Thursday, May 19, 2022

May 29, 2022 - 7th Sunday of Easter

                                                      Biblical Words                                         [774]

Acts 16:16-34;  Psalm 97;  Revelation 22:12-14, 16-17, 20-21; John 17:20-26.

 Jesus’ Departure is a separation from but not an abandonment of the world. 

The Seventh Sunday of Easter comes three days after Ascension Day and a week before Pentecost.  Even though the Lectionary readings for this Sunday are not directly about the ascension, they still share the aura of this event at the climax of the Easter season. 

The ascension is about departure.  Only Luke, among New Testament writers, narrates an ascension separate from the resurrection.  Many passages speak of Jesus exalted to heavenly rule at the right hand of God, but only Luke tells of his departure from the earth as a specific event (Luke 24:50-51; Acts 1:9-12). 

The churches addressed in Luke’s writings knew the great event was the outpouring of the Holy Spirit at Pentecost, when their charismatic missions in the world had begun.  The ascension, just before that, was the conclusion of Jesus’ time with the apostles.  What followed had been prepared by Jesus before hand (Acts 1:8), but the time of the church in the world is a time without Jesus. 

The apostles witnessed to Jesus as he was in the past – and as he would be one final time at the end – but the churches lived in the world, by the power of the Holy Spirit. 

Acts 16:16-34.  

The reading from Acts is very much an action story.  It shows how the church worked in the world – with a little divine assistance indeed, but mainly with a lot of faith and persistence. 

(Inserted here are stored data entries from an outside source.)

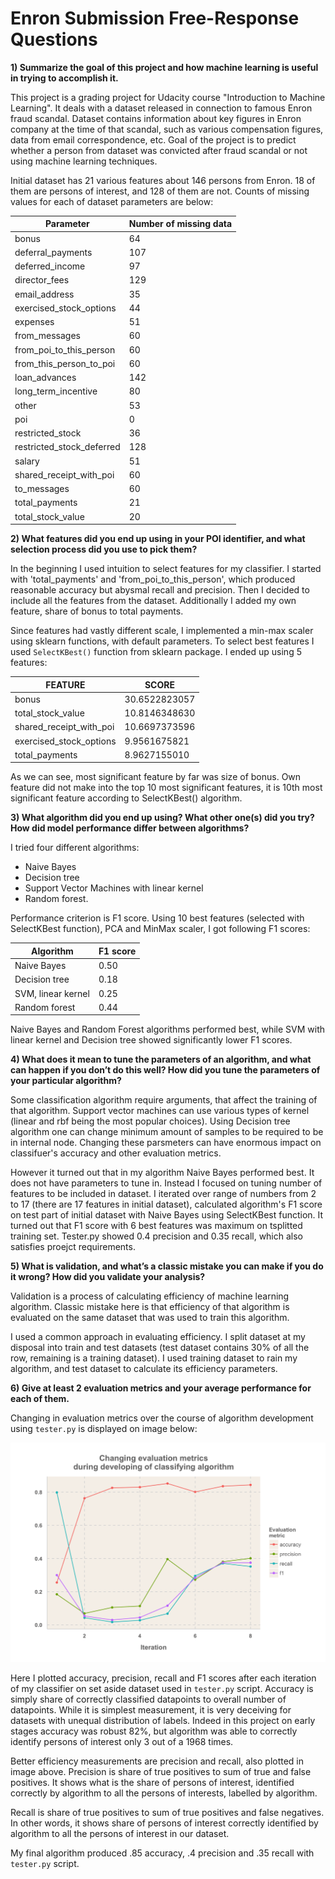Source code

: Enron Submission Free-Response Questions
==============


**1) Summarize the goal of this project and how machine learning is useful in trying to accomplish it.**

This project is a grading project for Udacity course "Introduction to Machine Learning". It deals with a dataset released in connection to famous Enron fraud scandal. Dataset contains information about key figures in Enron company at the time of that scandal, such as various compensation figures, data from email correspondence, etc. Goal of the project is to predict whether a person from dataset was convicted after fraud scandal or not using machine learning techniques.

Initial dataset has 21 various features about 146 persons from Enron. 18 of them are persons of interest, and 128 of them are not. Counts of missing values for each of dataset parameters are below:

Parameter | Number of missing data
----------|----------
bonus                      |   64
deferral_payments          |  107
deferred_income            |   97
director_fees              |  129
email_address              |   35
exercised_stock_options    |   44
expenses                   |   51
from_messages              |   60
from_poi_to_this_person    |   60
from_this_person_to_poi    |   60
loan_advances              |  142
long_term_incentive        |   80
other                      |   53
poi                        |    0
restricted_stock           |   36
restricted_stock_deferred  |  128
salary                     |   51
shared_receipt_with_poi    |   60
to_messages                |   60
total_payments             |  21
total_stock_value          |   20

**2) What features did you end up using in your POI identifier, and what selection process did you use to pick them?** 

In the beginning I used intuition to select features for my classifier. I started with 'total_payments' and 'from_poi_to_this_person', which produced reasonable accuracy but abysmal recall and precision. Then I decided to include all the features from the dataset. Additionally I added my own feature, share of bonus to total payments. 

Since features had vastly different scale, I implemented a min-max scaler using sklearn functions, with default parameters.  To select best features I used `SelectKBest()` function from sklearn package. I ended up using 5 features:
 
 FEATURE|SCORE
 --------|-------
 bonus|30.6522823057
 total_stock_value|10.8146348630
 shared_receipt_with_poi|10.6697373596
 exercised_stock_options|9.9561675821
 total_payments|8.9627155010
  
As we can see, most significant feature by far was size of bonus. Own feature did not make into the top 10 most significant features, it is 10th most significant feature according to SelectKBest() algorithm.

**3) What algorithm did you end up using? What other one(s) did you try? How did model performance differ between algorithms?**

I tried four different algorithms: 

* Naive Bayes
* Decision tree 
* Support Vector Machines with linear kernel
* Random forest.

Performance criterion is F1 score. Using 10 best features (selected with SelectKBest function), PCA and MinMax scaler, I got following F1 scores:
 
Algorithm | F1 score
----------|----------
Naive Bayes | 0.50
Decision tree | 0.18
SVM, linear kernel | 0.25
Random forest | 0.44

Naive Bayes and Random Forest algorithms performed best, while SVM with linear kernel and Decision tree showed significantly lower F1 scores.

**4) What does it mean to tune the parameters of an algorithm, and what can happen if you don’t do this well?  How did you tune the parameters of your particular algorithm?**

Some classification algorithm require arguments, that affect the training of that algorithm. Support vector machines can use various types of kernel (linear and rbf being the most popular choices). Using Decision tree algorithm one can change minimum amount of samples to be required to be in internal node. Changing these parsmeters can have enormous impact on classifuer's accuracy and other evaluation metrics.

However it turned out that in my algorithm Naive Bayes performed best. It does not have parameters to tune in. Instead I focused on tuning number of features to be included in dataset. I iterated over range of numbers from 2 to 17 (there are 17 features in initial dataset), calculated algorithm's F1 score on test part of initial dataset with Naive Bayes using SelectKBest function. It turned out that F1 score with 6 best features was maximum on tsplitted training set. Tester.py showed 0.4 precision and 0.35 recall, which also satisfies proejct requirements.
 
**5) What is validation, and what’s a classic mistake you can make if you do it wrong? How did you validate your analysis?**

Validation is a process of calculating efficiency of machine learning algorithm. Classic mistake here is that efficiency of that algorithm is evaluated on the same dataset that was used to train this algorithm.

I used a common approach in evaluating efficiency. I split dataset at my disposal into train and test datasets (test dataset contains 30% of all the row, remaining is a training dataset). I used training dataset to rain my algorithm, and test dataset to calculate its efficiency parameters.

**6) Give at least 2 evaluation metrics and your average performance for each of them.**

Changing in evaluation metrics over the course of algorithm development using `tester.py` is displayed on image below:

![Evaluation metrics](evaluation.png)

Here I plotted accuracy, precision, recall and F1 scores after each iteration of my classifier on set aside dataset used in `tester.py` script. Accuracy is simply share of correctly classified datapoints to overall number of datapoints. While it is simplest measurement, it is very deceiving for datasets with unequal distribution of labels. Indeed in this project on early stages accuracy was robust 82%, but algorithm was able to correctly identify persons of interest only 3 out of a 1968 times.

Better efficiency measurements are precision and recall, also plotted in image above. Precision is share of true positives to sum of true and false positives. It shows what is the share of persons of interest, identified correctly by algorithm to all the persons of interests, labelled by algorithm. 

Recall is share of true positives to sum of true positives and false negatives. In other words, it shows share of persons of interest correctly identified by algorithm to all the persons of interest in our dataset.
 
My final algorithm produced .85 accuracy, .4 precision and .35 recall with `tester.py` script.
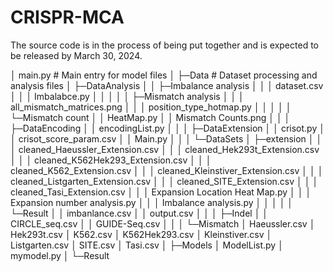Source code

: # CRISPR-MCA
The source code is in the process of being put together and is expected to be released by March 30, 2024.



│  main.py   # Main entry for model files
│
├─Data  # Dataset processing and analysis files
│  ├─DataAnalysis
│  │  ├─Imbalance analysis
│  │  │      dataset.csv
│  │  │      Imbalabce.py
│  │  │
│  │  ├─Mismatch analysis
│  │  │      all_mismatch_matrices.png
│  │  │      position_type_hotmap.py
│  │  │
│  │  └─Mismatch count
│  │          HeatMap.py
│  │          Mismatch Counts.png
│  │
│  ├─DataEncoding
│  │      encodingList.py
│  │
│  ├─DataExtension
│  │      crisot.py
│  │      crisot_score_param.csv
│  │      Main.py
│  │
│  └─DataSets
│      ├─extension
│      │  │  cleaned_Haeussler_Extension.csv
│      │  │  cleaned_Hek293t_Extension.csv
│      │  │  cleaned_K562Hek293_Extension.csv
│      │  │  cleaned_K562_Extension.csv
│      │  │  cleaned_Kleinstiver_Extension.csv
│      │  │  cleaned_Listgarten_Extension.csv
│      │  │  cleaned_SITE_Extension.csv
│      │  │  cleaned_Tasi_Extension.csv
│      │  │  Expansion Location Heat Map.py
│      │  │  Expansion number analysis.py
│      │  │  Imbalance analysis.py
│      │  │
│      │  └─Result
│      │          imbanlance.csv
│      │          output.csv
│      │
│      ├─Indel
│      │      CIRCLE_seq.csv
│      │      GUIDE-Seq.csv
│      │
│      └─Mismatch
│              Haeussler.csv
│              Hek293t.csv
│              K562.csv
│              K562Hek293.csv
│              Kleinstiver.csv
│              Listgarten.csv
│              SITE.csv
│              Tasi.csv
│
├─Models
│      ModelList.py
│      mymodel.py
│
└─Result
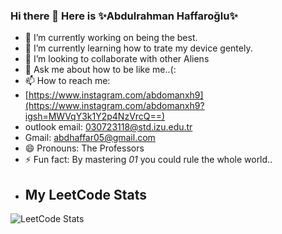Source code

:### Hi there 👋 Here is ✨Abdulrahman Haffaroğlu✨
- 🔭 I’m currently working on being the best.
- 🌱 I’m currently learning how to trate my device gentely.
- 👯 I’m looking to collaborate with other Aliens
- 💬 Ask me about how to be like me..(:
- 📫 How to reach me:
-  [https://www.instagram.com/abdomanxh9](https://www.instagram.com/abdomanxh9?igsh=MWVqY3k1Y2p4NzVrcQ==)
-  outlook email: 030723118@std.izu.edu.tr
- Gmail: abdhaffar05@gmail.com
- 😄 Pronouns: The Professors
- ⚡ Fun fact: By mastering *01* you could rule the whole world..
- ## My LeetCode Stats
![LeetCode Stats](https://leetcard.jacoblin.cool/AbdHffr)
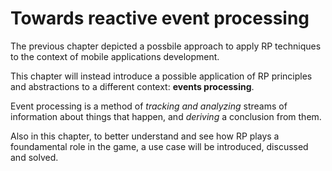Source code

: # Towards reactive event processing

The previous chapter depicted a possbile approach to apply RP techniques to the context of mobile applications development.

This chapter will instead introduce a possible application of RP principles and abstractions to a different context: **events processing**.

Event processing is a method of *tracking and analyzing* streams of information about things that happen, and *deriving* a conclusion from them.

Also in this chapter, to better understand and see how RP plays a foundamental role in the game, a use case will be introduced, discussed and solved.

In scene one, Paul and Silas heal a possessed slave girl, employed as a fortune-teller, who has been taunting them (though what she says is actually true, from the writer’s viewpoint, verse 17).  Like other idolatrous men in Acts (19:23-27), her owners are greedy rather than religious, and Paul has ruined their hoax with the girl.  They cause a riot in the market place with the result that the magistrates sentence Paul and Silas to severe beatings and imprisonment. 

In scene two, Paul and Silas sing hymns in prison at night and an earthquake strikes, springing their manacles and the cell doors.  The jailer is saved from suicide by Paul who declares that no one has escaped – though the doors were open.  (This is the real miracle, rather than the earthquake!)  The jailer and his family are converted to the new faith and become mainstays of the church in Philippi. 

Paul and Silas appear to be isolated and defenseless here, to the extent of receiving cruel floggings in the market place.  However, they endure and things work out for them, with the result that the community of faith is strengthened, starting from those in the dungeons. 

Jesus seems absent, but some greater power is working for the life of the spirited church. 

Psalm 97.  

The Ascension is about a departure from earth.  BUT, it is also an ascension to heaven.  The heavenly destination is portrayed at length in the book of Revelation, a complex  portrayal that is based on such ecstatic visions as this psalm. 

It is standard lore that “clouds and thick darkness are all around” God (verse 2, NRSV).  In Israel’s wilderness journeys, God is veiled in a pillar of cloud by day – a cloud which at night glows like a pillar of fire (Exodus 13:21-23).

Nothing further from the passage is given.